Vacancy is no longer high in the 82,400-unit Oklahoma City apartment market, and rents are beginning to surge. The second quarter 2012 vacancy rate is 6.3%, down 40 basis points from the prior quarter and 120 from a year earlier. The Class A rate was just 4.0%, compared with 7.2% for Class B/C properties. The quarter’s overall net absorption of 333 units brought the half-year total to 882, compared with just 318 new units completed. Reis predicts a similar net absorption total for the second half of 2012, and an annual total of 1,675 for the year.
A total of 152 units were absorbed in July and August, but the vacancy rate remained at 6.3% as the 184-unit Villas at Summit Pointe completed construction in south Oklahoma City. The 228-unit Level Urban apartments followed in east central OKC in October, and thanks to ongoing new supply the vacancy rate is forecast to remain above 6.0% through year-end 2012. Despite slowing demand, the rate is forecast to eventually level off at about 5.5% as new supply slows as well.

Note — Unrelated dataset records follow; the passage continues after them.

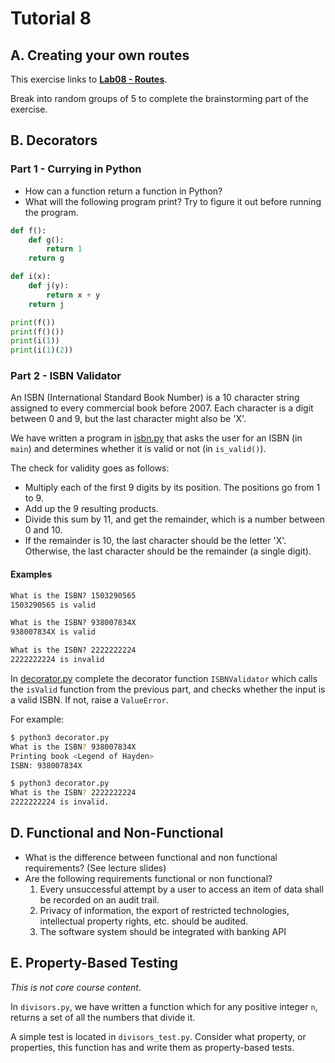 # Tutorial 8

## A. Creating your own routes

This exercise links to **[Lab08 - Routes](routes.md)**.

Break into random groups of 5 to complete the brainstorming part of the exercise.

## B. Decorators

### Part 1 - Currying in Python

* How can a function return a function in Python?
* What will the following program print? Try to figure it out before running the program.

```python
def f():
    def g():
        return 1
    return g

def i(x):
    def j(y):
        return x + y
    return j

print(f())
print(f()())
print(i(1))
print(i(1)(2))
```

### Part 2 - ISBN Validator

An ISBN (International Standard Book Number) is a 10 character string assigned to every commercial book before 2007. Each character is a digit between 0 and 9, but the last character might also be 'X'.

We have written a program in [isbn.py](isbn.py) that asks the user for an ISBN (in `main`) and determines whether it is valid or not (in `is_valid()`).

The check for validity goes as follows:
* Multiply each of the first 9 digits by its position. The positions go from 1 to 9.
* Add up the 9 resulting products.
* Divide this sum by 11, and get the remainder, which is a number between 0 and 10.
* If the remainder is 10, the last character should be the letter 'X'. Otherwise, the last character should be the remainder (a single digit).

#### Examples

```txt
What is the ISBN? 1503290565
1503290565 is valid
```

```txt
What is the ISBN? 938007834X
938007834X is valid
```

```txt
What is the ISBN? 2222222224
2222222224 is invalid
```

In [decorator.py](decorator.py) complete the decorator function `ISBNValidator` which calls the `isValid` function from the previous part, and checks whether the input is a valid ISBN. If not, raise a `ValueError`.

For example:

```bash
$ python3 decorator.py
What is the ISBN? 938007834X
Printing book <Legend of Hayden>
ISBN: 938007834X
```

```bash
$ python3 decorator.py
What is the ISBN? 2222222224
2222222224 is invalid.
```

## D. Functional and Non-Functional

* What is the difference between functional and non functional requirements? (See lecture slides)
* Are the following requirements functional or non functional?
  1. Every unsuccessful attempt by a user to access an item of data shall be recorded on an audit trail.
  2. Privacy of information, the export of restricted technologies, intellectual property rights, etc. should be audited.
  3. The software system should be integrated with banking API

## E. Property-Based Testing

*This is not core course content*.

In `divisors.py`, we have written a function which for any positive integer `n`, returns a set of all the numbers that divide it.

A simple test is located in `divisors_test.py`. Consider what property, or properties, this function has and write them as property-based tests.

In the second quarter the average asking rent increased 1.1% to $576 per month, with the average effective rent up 1.4% to $555 per month. Gains of 0.3% for each followed for July and August combined, and Reis predicts increases of 4.0% and 5.0% for all of 2012. That would the second largest effective rent gain Reis has recorded in a database going back to 1999, but given how low rents are the strain on tenants would be limited. The effective average is forecast to rise by about 4.5% in each of the subsequent three years. The second quarter 2012 asking average, meanwhile, was $710 per month for Class A units and just $518 per month for Class B/C units.
Sperry Van Ness reports “the Oklahoma City multifamily market continued its bullish run in the first half of 2012 with sales comps hitting $100,000 a unit again for the first time since 2008.”